The Mohawk and Mohegan Indians were the first inhabitants of the Round Lake area, hunting and fishing along the banks of the lake, which at this time was known as Lake Tanendahowa. Round Lake began to become popular in 1868, when several Methodist laymen purchased a tract of land on the west shore of the lake as a site for camp meetings. The Rensselaer and Saratoga Railroad Company even erected a passenger station nearby to accommodate the area with transportation for both people and freight.
As the years progressed, the meetings became more educational and cultural, although they remained primarily religious in nature. Several cottages were constructed as an option to sleeping in tents, and an auditorium was built as the official meeting site. In 1888, the camp site acquired a wooden Ferris-Tracker organ, originally built in 1847, now considered to be the largest, oldest, three-manual organ in existence.
The Village of Round Lake with its decorative cottages crowded together on small lots, created a quaint community. They also created a collective fire hazard. This was most dramatically illustrated on July 10, 1921, when 16 buildings were destroyed by a blaze that left only rubble in the heart of the village.
Before then, in 1883, flames destroyed the cottages of three prominent summer residents on lots between Wesley and Prospect Avenues. This scare prompted the creation of a committee to study ways of providing modern fire protection. Thus, the M.B. Sherman Hose Company was formed in 1886 with a constitution that required active members have good moral character and live within a mile of the community. The first firehouse was situated on Troy Avenue near the intersection of Burlington Avenue. A two-wheeled cart carried two sizes of hose, which were rolled up on a wheel axle and had a long pole with enough handles for seven men to pull it along if necessary. Another two-wheeled cart, with a bell mounted on the axle, would proceed ahead of the hoses to sound a warning.

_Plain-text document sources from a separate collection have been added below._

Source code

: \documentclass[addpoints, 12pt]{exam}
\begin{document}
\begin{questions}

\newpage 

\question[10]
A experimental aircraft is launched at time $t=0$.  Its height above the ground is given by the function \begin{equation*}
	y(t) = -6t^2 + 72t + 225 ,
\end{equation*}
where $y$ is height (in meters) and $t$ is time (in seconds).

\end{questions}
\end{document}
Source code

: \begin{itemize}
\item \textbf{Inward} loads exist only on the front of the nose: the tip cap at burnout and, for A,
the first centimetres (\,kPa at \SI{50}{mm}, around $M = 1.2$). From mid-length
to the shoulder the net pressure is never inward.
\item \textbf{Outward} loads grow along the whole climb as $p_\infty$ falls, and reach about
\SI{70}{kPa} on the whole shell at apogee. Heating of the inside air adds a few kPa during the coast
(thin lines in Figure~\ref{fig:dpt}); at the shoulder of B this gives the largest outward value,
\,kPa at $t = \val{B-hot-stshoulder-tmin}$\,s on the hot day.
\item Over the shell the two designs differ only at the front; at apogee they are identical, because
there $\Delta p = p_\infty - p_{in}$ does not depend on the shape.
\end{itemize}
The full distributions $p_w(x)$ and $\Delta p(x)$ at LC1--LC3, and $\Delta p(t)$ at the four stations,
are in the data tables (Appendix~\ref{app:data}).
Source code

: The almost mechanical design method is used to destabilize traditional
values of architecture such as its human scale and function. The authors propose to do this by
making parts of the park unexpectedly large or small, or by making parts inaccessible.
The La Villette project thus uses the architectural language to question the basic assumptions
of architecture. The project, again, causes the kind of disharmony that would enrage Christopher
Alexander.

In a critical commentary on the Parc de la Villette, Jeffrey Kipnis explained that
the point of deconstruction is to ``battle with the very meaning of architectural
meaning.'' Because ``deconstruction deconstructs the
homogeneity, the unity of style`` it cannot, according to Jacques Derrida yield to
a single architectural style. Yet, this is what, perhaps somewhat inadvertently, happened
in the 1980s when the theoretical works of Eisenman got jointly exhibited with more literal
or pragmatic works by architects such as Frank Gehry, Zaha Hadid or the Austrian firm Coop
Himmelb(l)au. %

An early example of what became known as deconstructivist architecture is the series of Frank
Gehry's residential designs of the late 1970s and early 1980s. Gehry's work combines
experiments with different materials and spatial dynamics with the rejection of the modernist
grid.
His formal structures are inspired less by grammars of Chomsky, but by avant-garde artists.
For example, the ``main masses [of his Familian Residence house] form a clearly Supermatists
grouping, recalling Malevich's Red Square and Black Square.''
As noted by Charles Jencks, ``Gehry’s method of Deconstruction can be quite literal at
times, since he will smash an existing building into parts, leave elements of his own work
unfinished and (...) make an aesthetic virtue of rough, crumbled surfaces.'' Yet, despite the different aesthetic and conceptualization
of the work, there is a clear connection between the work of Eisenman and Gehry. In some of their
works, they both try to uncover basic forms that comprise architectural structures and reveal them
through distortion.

The modern Round Lake Hose Company of today operates two fire stations, housing a total of eight pieces of apparatus. The membership consists of 60 dedicated, volunteer men and women who continue to respond to emergencies in this quaint little village of Round Lake as well within the town of Malta and town of Ballston. Additionally, a 1926 Child’s fire truck, which was purchased from the village of Ballston Spa in 1945, is maintained as a unique parade piece representing our history.